* YOUR TASK *
Without the pictures, copy all of the data exactly.

-- Opening Marker --

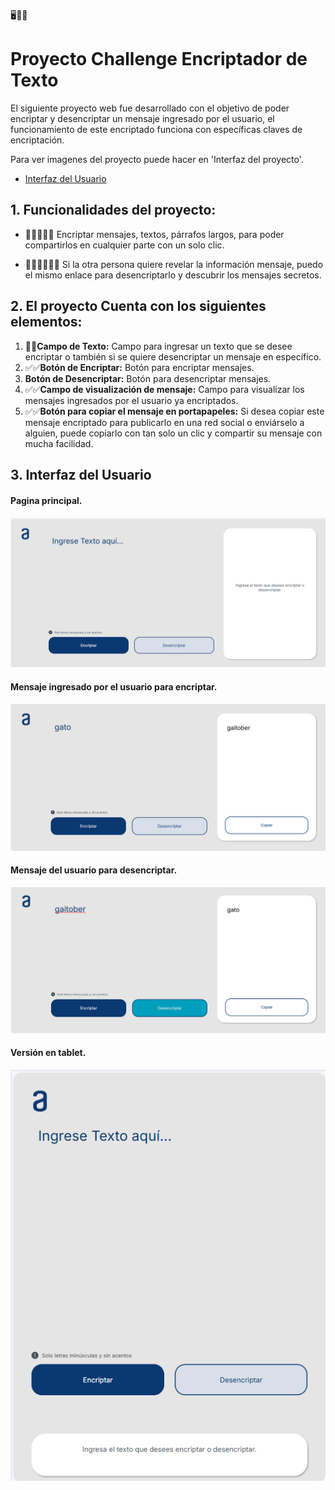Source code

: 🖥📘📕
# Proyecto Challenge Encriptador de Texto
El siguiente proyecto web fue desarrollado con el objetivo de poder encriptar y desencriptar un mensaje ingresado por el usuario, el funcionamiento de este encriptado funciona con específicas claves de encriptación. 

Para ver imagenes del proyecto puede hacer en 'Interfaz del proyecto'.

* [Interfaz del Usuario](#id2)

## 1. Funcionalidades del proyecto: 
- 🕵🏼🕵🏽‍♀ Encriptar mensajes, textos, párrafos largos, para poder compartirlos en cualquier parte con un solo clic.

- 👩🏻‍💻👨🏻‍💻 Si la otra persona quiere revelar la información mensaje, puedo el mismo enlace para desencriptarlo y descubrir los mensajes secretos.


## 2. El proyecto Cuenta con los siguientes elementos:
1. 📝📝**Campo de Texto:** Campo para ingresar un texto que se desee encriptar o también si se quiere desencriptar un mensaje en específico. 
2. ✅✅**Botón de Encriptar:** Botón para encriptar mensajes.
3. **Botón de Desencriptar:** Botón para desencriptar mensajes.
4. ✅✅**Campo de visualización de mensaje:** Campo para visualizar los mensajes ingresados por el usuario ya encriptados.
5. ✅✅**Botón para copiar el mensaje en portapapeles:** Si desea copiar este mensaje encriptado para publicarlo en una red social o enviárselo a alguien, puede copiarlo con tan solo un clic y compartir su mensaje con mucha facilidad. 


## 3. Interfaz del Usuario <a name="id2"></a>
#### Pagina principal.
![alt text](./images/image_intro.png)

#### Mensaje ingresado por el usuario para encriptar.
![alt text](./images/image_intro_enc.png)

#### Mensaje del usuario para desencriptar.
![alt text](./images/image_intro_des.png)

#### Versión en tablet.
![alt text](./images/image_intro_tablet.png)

-- Closing Marker --

* SOLVED PROBLEM *
Source code

: 🖥📘📕
# Proyecto Challenge Encriptador de Texto
El siguiente proyecto web fue desarrollado con el objetivo de poder encriptar y desencriptar un mensaje ingresado por el usuario, el funcionamiento de este encriptado funciona con específicas claves de encriptación. 

Para ver imagenes del proyecto puede hacer en 'Interfaz del proyecto'.

* [Interfaz del Usuario](#id2)

## 1. Funcionalidades del proyecto: 
- 🕵🏼🕵🏽‍♀ Encriptar mensajes, textos, párrafos largos, para poder compartirlos en cualquier parte con un solo clic.

- 👩🏻‍💻👨🏻‍💻 Si la otra persona quiere revelar la información mensaje, puedo el mismo enlace para desencriptarlo y descubrir los mensajes secretos.


## 2. El proyecto Cuenta con los siguientes elementos:
1. 📝📝**Campo de Texto:** Campo para ingresar un texto que se desee encriptar o también si se quiere desencriptar un mensaje en específico. 
2. ✅✅**Botón de Encriptar:** Botón para encriptar mensajes.
3. **Botón de Desencriptar:** Botón para desencriptar mensajes.
4. ✅✅**Campo de visualización de mensaje:** Campo para visualizar los mensajes ingresados por el usuario ya encriptados.
5. ✅✅**Botón para copiar el mensaje en portapapeles:** Si desea copiar este mensaje encriptado para publicarlo en una red social o enviárselo a alguien, puede copiarlo con tan solo un clic y compartir su mensaje con mucha facilidad. 


## 3. Interfaz del Usuario <a name="id2"></a>
#### Pagina principal.
![alt text](./images/image_intro.png)

#### Mensaje ingresado por el usuario para encriptar.
![alt text](./images/image_intro_enc.png)

#### Mensaje del usuario para desencriptar.
![alt text](./images/image_intro_des.png)

#### Versión en tablet.
![alt text](./images/image_intro_tablet.png)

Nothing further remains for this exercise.